Seasonality in temperature was low with the warmest period (May) exceeding the coldest month (January) in mean temperature by only 1.8 K. Absolute minimum temperature showed similar values of about 6°C during the rainy season; it was up to 4 K lower during the dry season (Fig. 1b). At ground level, frost was not uncommon during the dry season. Absolute maximum temperature differed only by 2.5 K during the year (20.6–23.1°C). The absolute maximum of vapor pressure deficit (VPD) was between 12 and 16 hPa during the rainy season and up to 23 hPa during the dry season. During most of the year, the maximum wind speed (10-min averages) ranged between 2 and 4 m s−1 but reached higher values (>5 m s−1) in November (Fig. 1c). Single strong gusts, which were not recorded due to the automatic calculation of mean values, must have reached much higher velocities, especially in the tree canopies.

Annual litterfall

Total annual litterfall was 934 g m−2 y−1 in the ESF, 1,720 g m−2 y−1 in the MSF, and 1,288 g m−2 y−1 in the OGF (Table 1). In all three stands leaves were the dominating litter fraction and accounted for 84%, 73%, and 56% of total litter mass in the ESF, MSF, and OGF stands, respectively. While the percentage of leaf litter in total litter mass was decreasing with stand age, the proportion of all other litter fractions increased in this direction.

Table 1 Annual litterfall of leaves, twigs (diameter <2 cm), and other debris (including mistletoes), epiphytic non-vascular plants, epiphytic vascular plants, and total litterfall in the studied early-successional forest (ESF), mid-successional forest (MSF), and old-growth forest (OGF) (means ± SE)

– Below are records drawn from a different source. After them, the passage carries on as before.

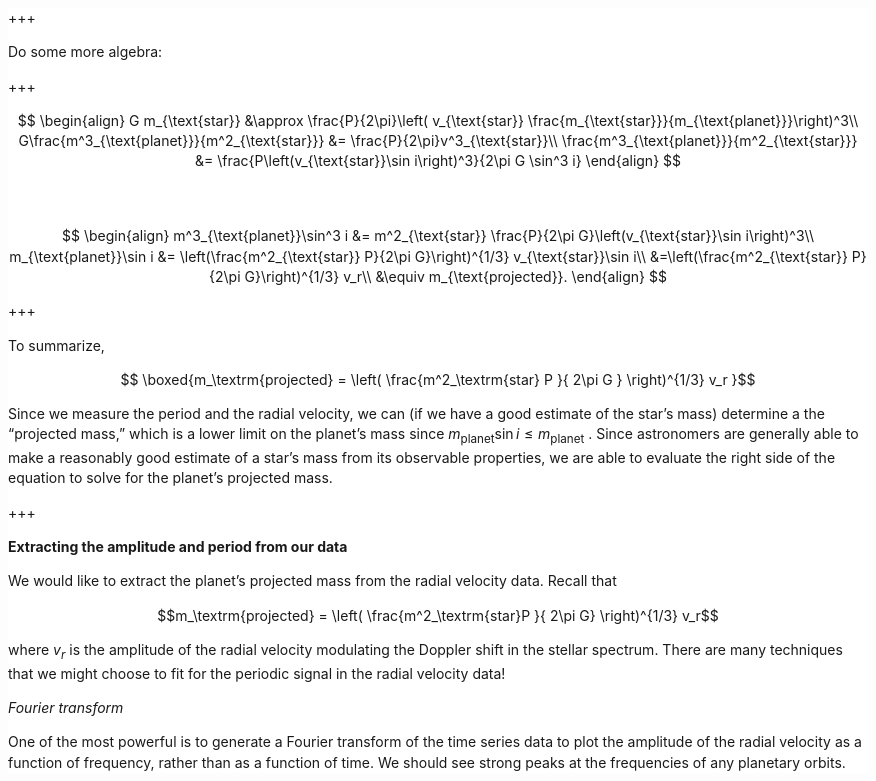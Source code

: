 +++

Do some more algebra:

+++

$$
\begin{align}
G m_{\text{star}} &\approx \frac{P}{2\pi}\left( v_{\text{star}} \frac{m_{\text{star}}}{m_{\text{planet}}}\right)^3\\
G\frac{m^3_{\text{planet}}}{m^2_{\text{star}}} &= \frac{P}{2\pi}v^3_{\text{star}}\\
\frac{m^3_{\text{planet}}}{m^2_{\text{star}}} &= \frac{P\left(v_{\text{star}}\sin i\right)^3}{2\pi G \sin^3 i}
\end{align}
$$
&nbsp;    
&nbsp;    
$$
\begin{align}
m^3_{\text{planet}}\sin^3 i &= m^2_{\text{star}} \frac{P}{2\pi G}\left(v_{\text{star}}\sin i\right)^3\\
m_{\text{planet}}\sin i &= \left(\frac{m^2_{\text{star}} P}{2\pi G}\right)^{1/3} v_{\text{star}}\sin i\\
&=\left(\frac{m^2_{\text{star}} P}{2\pi G}\right)^{1/3} v_r\\
&\equiv m_{\text{projected}}.
\end{align}
$$

+++

To summarize,

$$ \boxed{m_\textrm{projected} = \left( \frac{m^2_\textrm{star} P }{ 2\pi G } \right)^{1/3} v_r }$$

Since we measure the period and the radial velocity, we can (if we have a good estimate of the star’s mass) determine a the “projected mass,” which is a lower limit on the planet’s mass since $m_\textrm{planet} \sin i \leq m_\textrm{planet}$ . Since astronomers are generally able to make a reasonably good estimate of a star’s mass from its observable properties, we are able to evaluate the right side of the equation to solve for the planet’s projected mass.

+++

**Extracting the amplitude and period from our data**

We would like to extract the planet’s projected mass from the radial velocity data. Recall that

$$m_\textrm{projected} = \left( \frac{m^2_\textrm{star}P }{ 2\pi G} \right)^{1/3} v_r$$

where $v_r$ is the amplitude of the radial velocity modulating the Doppler shift in the stellar spectrum. There are many techniques that we might choose to fit for the periodic signal in the radial velocity data!

*Fourier transform*

One of the most powerful is to generate a Fourier transform of the time series data to plot the amplitude of the radial velocity as a function of frequency, rather than as a function of time. We should see strong peaks at the frequencies of any planetary orbits.
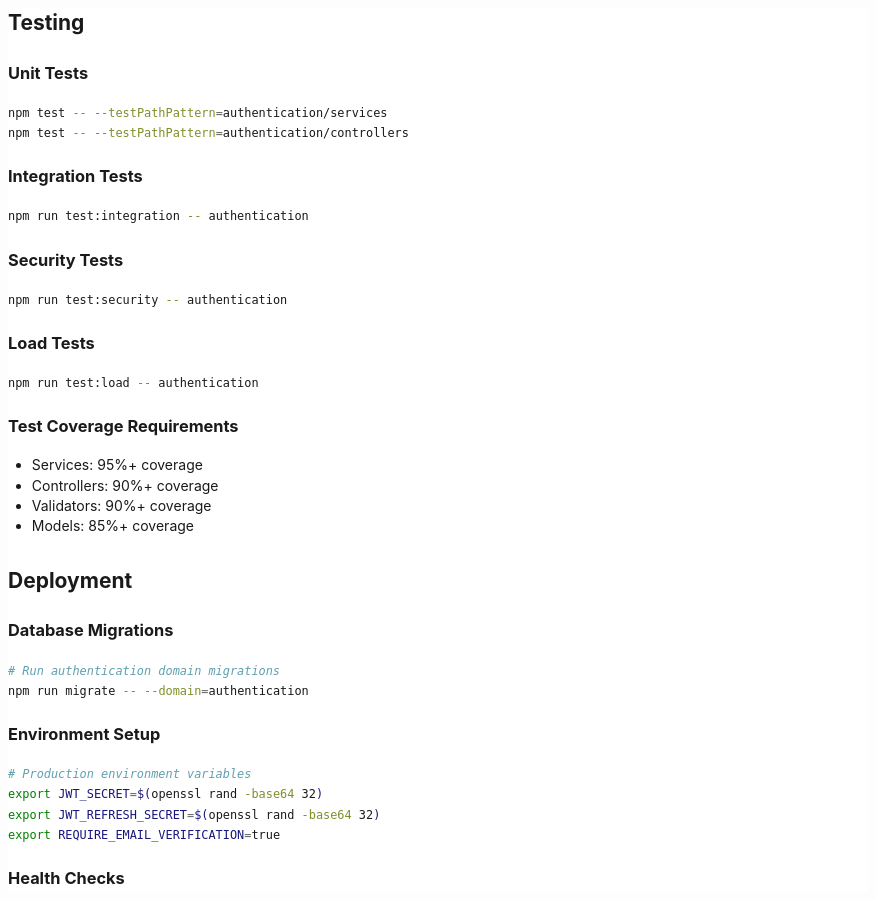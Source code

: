 ## Testing

### Unit Tests

```bash
npm test -- --testPathPattern=authentication/services
npm test -- --testPathPattern=authentication/controllers
```

### Integration Tests

```bash
npm run test:integration -- authentication
```

### Security Tests

```bash
npm run test:security -- authentication
```

### Load Tests

```bash
npm run test:load -- authentication
```

### Test Coverage Requirements

- Services: 95%+ coverage
- Controllers: 90%+ coverage
- Validators: 90%+ coverage
- Models: 85%+ coverage

## Deployment

### Database Migrations

```bash
# Run authentication domain migrations
npm run migrate -- --domain=authentication
```

### Environment Setup

```bash
# Production environment variables
export JWT_SECRET=$(openssl rand -base64 32)
export JWT_REFRESH_SECRET=$(openssl rand -base64 32)
export REQUIRE_EMAIL_VERIFICATION=true
```

### Health Checks
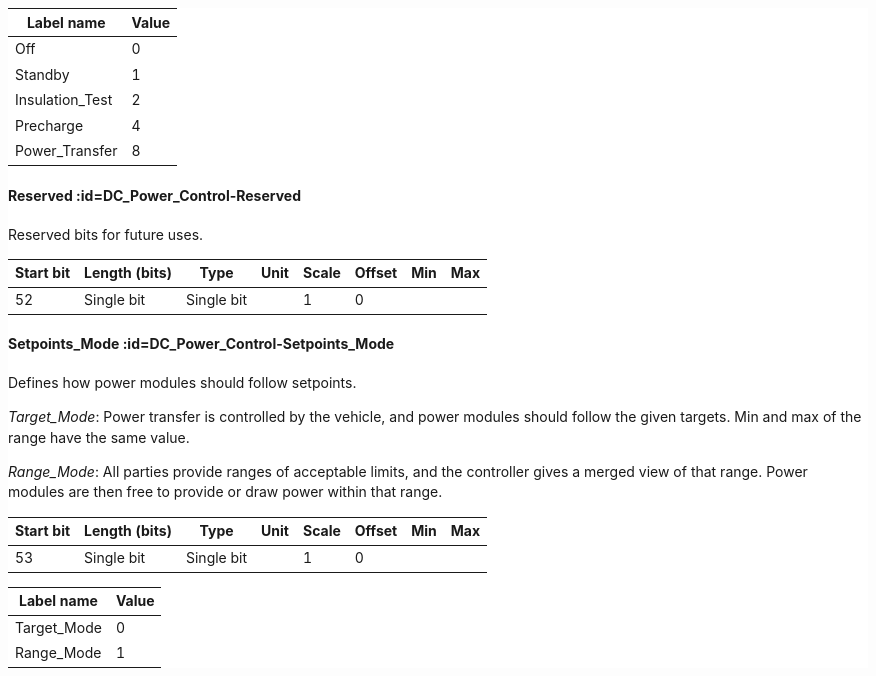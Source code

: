 </div>


<div class="small-table compact-table">

| Label name | Value |
|------------|-------|
| Off | 0 |
| Standby | 1 |
| Insulation_Test | 2 |
| Precharge | 4 |
| Power_Transfer | 8 |

</div>

#### Reserved :id=DC_Power_Control-Reserved

Reserved bits for future uses.


<div class="small-table compact-table">

| Start bit | Length (bits) | Type | Unit | Scale | Offset | Min | Max |
|-----------|---------------|------|------|-------|--------|-----|-----|
| 52 | Single bit | Single bit |   | 1 | 0 |   |   |

</div>

#### Setpoints_Mode :id=DC_Power_Control-Setpoints_Mode


Defines how power modules should follow setpoints.

*Target_Mode*: Power transfer is controlled by the vehicle, and power modules
should follow the given targets. Min and max of the range have the same value.

*Range_Mode*: All parties provide ranges of acceptable limits, and the
controller gives a merged view of that range. Power modules are then free to
provide or draw power within that range.



<div class="small-table compact-table">

| Start bit | Length (bits) | Type | Unit | Scale | Offset | Min | Max |
|-----------|---------------|------|------|-------|--------|-----|-----|
| 53 | Single bit | Single bit |   | 1 | 0 |   |   |

</div>


<div class="small-table compact-table">

| Label name | Value |
|------------|-------|
| Target_Mode | 0 |
| Range_Mode | 1 |

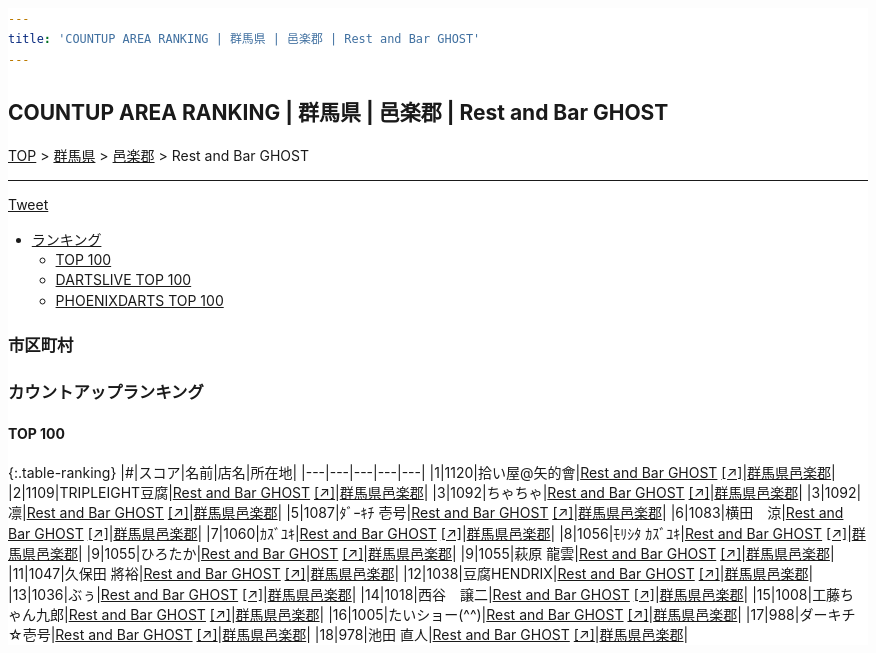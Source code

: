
 ```yaml
---
title: 'COUNTUP AREA RANKING | 群馬県 | 邑楽郡 | Rest and Bar GHOST'
---
```

## COUNTUP AREA RANKING | 群馬県 | 邑楽郡 | Rest and Bar GHOST

[TOP](/darts/rank/) > [群馬県](/darts/rank/群馬県/) > [邑楽郡](/darts/rank/群馬県/邑楽郡/) > Rest and Bar GHOST

___

<a href="https://twitter.com/share?ref_src=twsrc%5Etfw" data-text="COUNTUP AREA RANKING | 群馬県邑楽郡Rest and Bar GHOST" class="twitter-share-button" data-hashtags="DARTSLIVE,PHOENIXDARTS,darts,ダーツ" data-show-count="false">Tweet</a>

* [ランキング](#カウントアップランキング)
    * [TOP 100](#top-100)
    * [DARTSLIVE TOP 100](#dartslive-top-100)
    * [PHOENIXDARTS TOP 100](#phoenixdarts-top-100)

### 市区町村

<ul>

</ul>

### カウントアップランキング

#### TOP 100



{:.table-ranking}
|#|スコア|名前|店名|所在地|
|---|---|---|---|---|
|1|1120|<span class="rank-name-dl">拾い屋@矢的會</span>|<a href="/darts/rank/shops/c932fe19e82e51f60d9b047a20a7ba1e.html">Rest and Bar GHOST</a> <a href="https://search.dartslive.com/jp/shop/c932fe19e82e51f60d9b047a20a7ba1e">[↗]</a>|<a href="/darts/rank/群馬県/邑楽郡">群馬県邑楽郡</a>|
|2|1109|<span class="rank-name-pd">TRIPLEIGHT豆腐</span>|<a href="/darts/rank/shops/10673.html">Rest and Bar GHOST</a> <a href="https://vs.phoenixdarts.com/jp/shop/shopDetailInfo/s_10673?s_seq=10673">[↗]</a>|<a href="/darts/rank/群馬県/邑楽郡">群馬県邑楽郡</a>|
|3|1092|<span class="rank-name-dl">ちゃちゃ</span>|<a href="/darts/rank/shops/c932fe19e82e51f60d9b047a20a7ba1e.html">Rest and Bar GHOST</a> <a href="https://search.dartslive.com/jp/shop/c932fe19e82e51f60d9b047a20a7ba1e">[↗]</a>|<a href="/darts/rank/群馬県/邑楽郡">群馬県邑楽郡</a>|
|3|1092|<span class="rank-name-pd">凛</span>|<a href="/darts/rank/shops/10673.html">Rest and Bar GHOST</a> <a href="https://vs.phoenixdarts.com/jp/shop/shopDetailInfo/s_10673?s_seq=10673">[↗]</a>|<a href="/darts/rank/群馬県/邑楽郡">群馬県邑楽郡</a>|
|5|1087|<span class="rank-name-pd">ﾀﾞｰｷﾁ 壱号</span>|<a href="/darts/rank/shops/10673.html">Rest and Bar GHOST</a> <a href="https://vs.phoenixdarts.com/jp/shop/shopDetailInfo/s_10673?s_seq=10673">[↗]</a>|<a href="/darts/rank/群馬県/邑楽郡">群馬県邑楽郡</a>|
|6|1083|<span class="rank-name-dl">横田　涼</span>|<a href="/darts/rank/shops/c932fe19e82e51f60d9b047a20a7ba1e.html">Rest and Bar GHOST</a> <a href="https://search.dartslive.com/jp/shop/c932fe19e82e51f60d9b047a20a7ba1e">[↗]</a>|<a href="/darts/rank/群馬県/邑楽郡">群馬県邑楽郡</a>|
|7|1060|<span class="rank-name-dl">ｶｽﾞﾕｷ</span>|<a href="/darts/rank/shops/c932fe19e82e51f60d9b047a20a7ba1e.html">Rest and Bar GHOST</a> <a href="https://search.dartslive.com/jp/shop/c932fe19e82e51f60d9b047a20a7ba1e">[↗]</a>|<a href="/darts/rank/群馬県/邑楽郡">群馬県邑楽郡</a>|
|8|1056|<span class="rank-name-dl">ﾓﾘｼﾀ ｶｽﾞﾕｷ</span>|<a href="/darts/rank/shops/c932fe19e82e51f60d9b047a20a7ba1e.html">Rest and Bar GHOST</a> <a href="https://search.dartslive.com/jp/shop/c932fe19e82e51f60d9b047a20a7ba1e">[↗]</a>|<a href="/darts/rank/群馬県/邑楽郡">群馬県邑楽郡</a>|
|9|1055|<span class="rank-name-dl">ひろたか</span>|<a href="/darts/rank/shops/c932fe19e82e51f60d9b047a20a7ba1e.html">Rest and Bar GHOST</a> <a href="https://search.dartslive.com/jp/shop/c932fe19e82e51f60d9b047a20a7ba1e">[↗]</a>|<a href="/darts/rank/群馬県/邑楽郡">群馬県邑楽郡</a>|
|9|1055|<span class="rank-name-pd"><span class="pro-icon-pd"></span>萩原 龍雲</span>|<a href="/darts/rank/shops/10673.html">Rest and Bar GHOST</a> <a href="https://vs.phoenixdarts.com/jp/shop/shopDetailInfo/s_10673?s_seq=10673">[↗]</a>|<a href="/darts/rank/群馬県/邑楽郡">群馬県邑楽郡</a>|
|11|1047|<span class="rank-name-dl">久保田 將裕</span>|<a href="/darts/rank/shops/c932fe19e82e51f60d9b047a20a7ba1e.html">Rest and Bar GHOST</a> <a href="https://search.dartslive.com/jp/shop/c932fe19e82e51f60d9b047a20a7ba1e">[↗]</a>|<a href="/darts/rank/群馬県/邑楽郡">群馬県邑楽郡</a>|
|12|1038|<span class="rank-name-dl">豆腐HENDRIX</span>|<a href="/darts/rank/shops/c932fe19e82e51f60d9b047a20a7ba1e.html">Rest and Bar GHOST</a> <a href="https://search.dartslive.com/jp/shop/c932fe19e82e51f60d9b047a20a7ba1e">[↗]</a>|<a href="/darts/rank/群馬県/邑楽郡">群馬県邑楽郡</a>|
|13|1036|<span class="rank-name-pd">ぶぅ</span>|<a href="/darts/rank/shops/10673.html">Rest and Bar GHOST</a> <a href="https://vs.phoenixdarts.com/jp/shop/shopDetailInfo/s_10673?s_seq=10673">[↗]</a>|<a href="/darts/rank/群馬県/邑楽郡">群馬県邑楽郡</a>|
|14|1018|<span class="rank-name-dl">西谷　譲二</span>|<a href="/darts/rank/shops/c932fe19e82e51f60d9b047a20a7ba1e.html">Rest and Bar GHOST</a> <a href="https://search.dartslive.com/jp/shop/c932fe19e82e51f60d9b047a20a7ba1e">[↗]</a>|<a href="/darts/rank/群馬県/邑楽郡">群馬県邑楽郡</a>|
|15|1008|<span class="rank-name-dl">工藤ちゃん九郎</span>|<a href="/darts/rank/shops/c932fe19e82e51f60d9b047a20a7ba1e.html">Rest and Bar GHOST</a> <a href="https://search.dartslive.com/jp/shop/c932fe19e82e51f60d9b047a20a7ba1e">[↗]</a>|<a href="/darts/rank/群馬県/邑楽郡">群馬県邑楽郡</a>|
|16|1005|<span class="rank-name-dl">たいショー(^^)</span>|<a href="/darts/rank/shops/c932fe19e82e51f60d9b047a20a7ba1e.html">Rest and Bar GHOST</a> <a href="https://search.dartslive.com/jp/shop/c932fe19e82e51f60d9b047a20a7ba1e">[↗]</a>|<a href="/darts/rank/群馬県/邑楽郡">群馬県邑楽郡</a>|
|17|988|<span class="rank-name-dl">ダーキチ☆壱号</span>|<a href="/darts/rank/shops/c932fe19e82e51f60d9b047a20a7ba1e.html">Rest and Bar GHOST</a> <a href="https://search.dartslive.com/jp/shop/c932fe19e82e51f60d9b047a20a7ba1e">[↗]</a>|<a href="/darts/rank/群馬県/邑楽郡">群馬県邑楽郡</a>|
|18|978|<span class="rank-name-pd"><span class="pro-icon-pd"></span>池田 直人</span>|<a href="/darts/rank/shops/10673.html">Rest and Bar GHOST</a> <a href="https://vs.phoenixdarts.com/jp/shop/shopDetailInfo/s_10673?s_seq=10673">[↗]</a>|<a href="/darts/rank/群馬県/邑楽郡">群馬県邑楽郡</a>|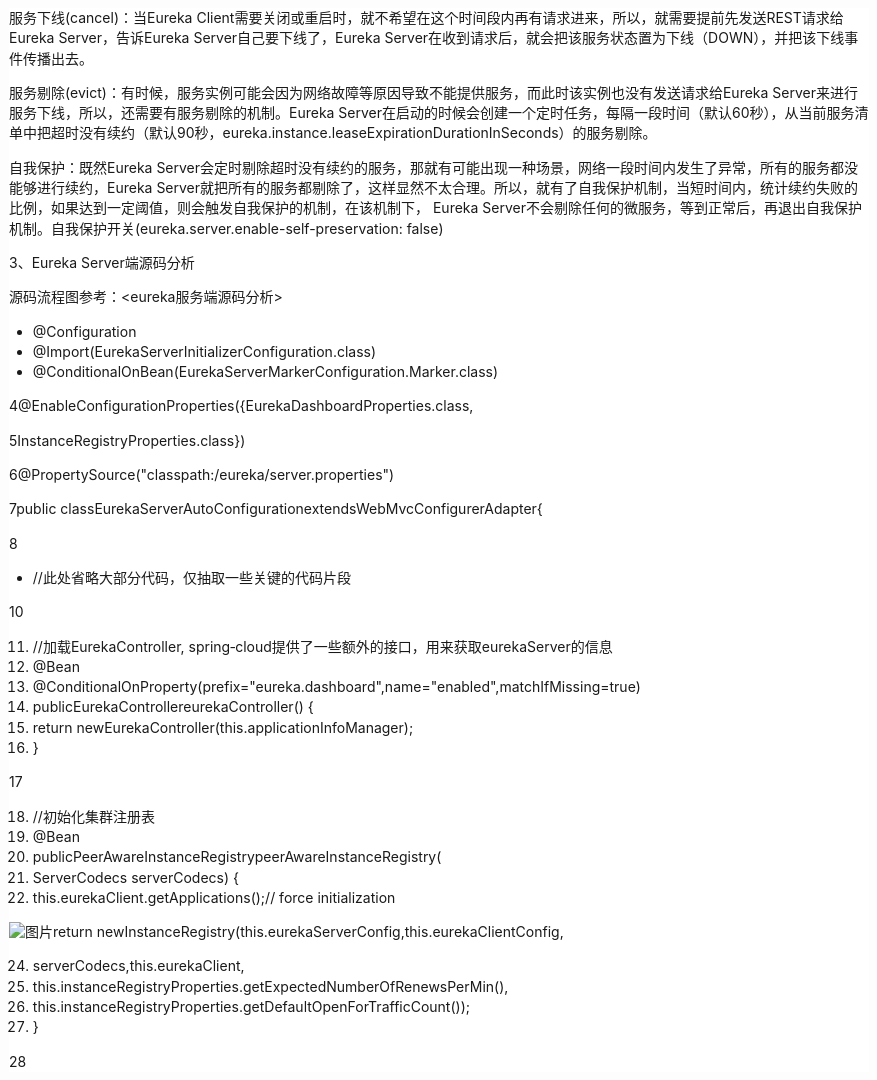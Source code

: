 服务下线(cancel)：当Eureka Client需要关闭或重启时，就不希望在这个时间段内再有请求进来，所以，就需要提前先发送REST请求给Eureka Server，告诉Eureka Server自己要下线了，Eureka Server在收到请求后，就会把该服务状态置为下线（DOWN），并把该下线事件传播出去。

服务剔除(evict)：有时候，服务实例可能会因为网络故障等原因导致不能提供服务，而此时该实例也没有发送请求给Eureka Server来进行服务下线，所以，还需要有服务剔除的机制。Eureka Server在启动的时候会创建一个定时任务，每隔一段时间（默认60秒），从当前服务清单中把超时没有续约（默认90秒，eureka.instance.leaseExpirationDurationInSeconds）的服务剔除。

自我保护：既然Eureka Server会定时剔除超时没有续约的服务，那就有可能出现一种场景，网络一段时间内发生了异常，所有的服务都没能够进行续约，Eureka Server就把所有的服务都剔除了，这样显然不太合理。所以，就有了自我保护机制，当短时间内，统计续约失败的比例，如果达到一定阈值，则会触发自我保护的机制，在该机制下， Eureka Server不会剔除任何的微服务，等到正常后，再退出自我保护机制。自我保护开关(eureka.server.enable-self-preservation: false)


3、Eureka Server端源码分析

源码流程图参考：<eureka服务端源码分析>



* @Configuration
* @Import(EurekaServerInitializerConfiguration.class)
* @ConditionalOnBean(EurekaServerMarkerConfiguration.Marker.class)

4@EnableConfigurationProperties({EurekaDashboardProperties.class,

5InstanceRegistryProperties.class})

6@PropertySource("classpath:/eureka/server.properties")

7public classEurekaServerAutoConfigurationextendsWebMvcConfigurerAdapter{

8

* //此处省略大部分代码，仅抽取一些关键的代码片段

10

11. //加载EurekaController, spring‐cloud提供了一些额外的接口，用来获取eurekaServer的信息
12. @Bean
13. @ConditionalOnProperty(prefix="eureka.dashboard",name="enabled",matchIfMissing=true)
14. publicEurekaControllereurekaController() {
15. return newEurekaController(this.applicationInfoManager);
16. }

17

18. //初始化集群注册表
19. @Bean
20. publicPeerAwareInstanceRegistrypeerAwareInstanceRegistry(
21. ServerCodecs serverCodecs) {
22. this.eurekaClient.getApplications();// force initialization

![图片](https://uploader.shimo.im/f/qp2mF5M4FJ1aumKz.png!thumbnail?fileGuid=j67dxChFwWAKJLqw)return newInstanceRegistry(this.eurekaServerConfig,this.eurekaClientConfig,

24. serverCodecs,this.eurekaClient,
25. this.instanceRegistryProperties.getExpectedNumberOfRenewsPerMin(),
26. this.instanceRegistryProperties.getDefaultOpenForTrafficCount());
27. }

28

Litterfall of epiphytes increased with stand age and showed significantly higher values in OGF when compared to the secondary forests. In the OGF stand, litterfall of vascular epiphytes exceeded the corresponding values of ESF and MSF by factors of 29 and 11, respectively. Litterfall of non-vascular epiphytes was 10- and 4-fold higher in OGF than in ESF and MSF. The contribution of epiphytes to total litterfall was low with 0.5% in the ESF and 0.7% in the MSF stands, but accounted for 6.1% in the OGF. Especially vascular epiphytes showed a high spatial and temporal heterogeneity of litterfall as expressed by high standard errors. In the OGF, litter of a mistletoe (Phoradendron spp.) accounted for about 5% of total litterfall, while it was virtually absent (<1 g m−2 y−1) in the two successional forests.

Seasonality of litterfall

Leaf litter showed a distinct seasonality with highest monthly values at the beginning of the dry season and much lower quantities in the rainy season (Fig. 2). In all stands, highest values of leaf litter were measured in January when the amount of leaf litter exceeded the minimum values of August by factors of 4, 6, and 12 in ESF, MSF, and OGF, respectively.

Fig. 2
figure 2

Mean monthly litterfall of leaves (bars) and total litterfall (shaded area) and of twigs and debris (including mistletoes) in the early-successional forest (ESF), mid-successional forest (MSF), and old-growth forest (OGF). The sampling periods (28 d) do not exactly correspond to the months

In January, when leaf litterfall peaked, percentage of oak leaves was very high in the MSF and OGF stands (97 and 95% of total leaf litter; Table 2). In month with lower leaf litterfall (e.g. April 2000) oak leaves contributed with a lower percentage to the total amount of leaf litter (78% in MSF and 56% in OGF). In the ESF stand, where oak species were also abundant but less dominant, Quercus leaves contributed by 62% to the total amount of leaf litter in January. In March, when total litterfall was low in this stand, the percentage of oak leaves was also relatively low (19%).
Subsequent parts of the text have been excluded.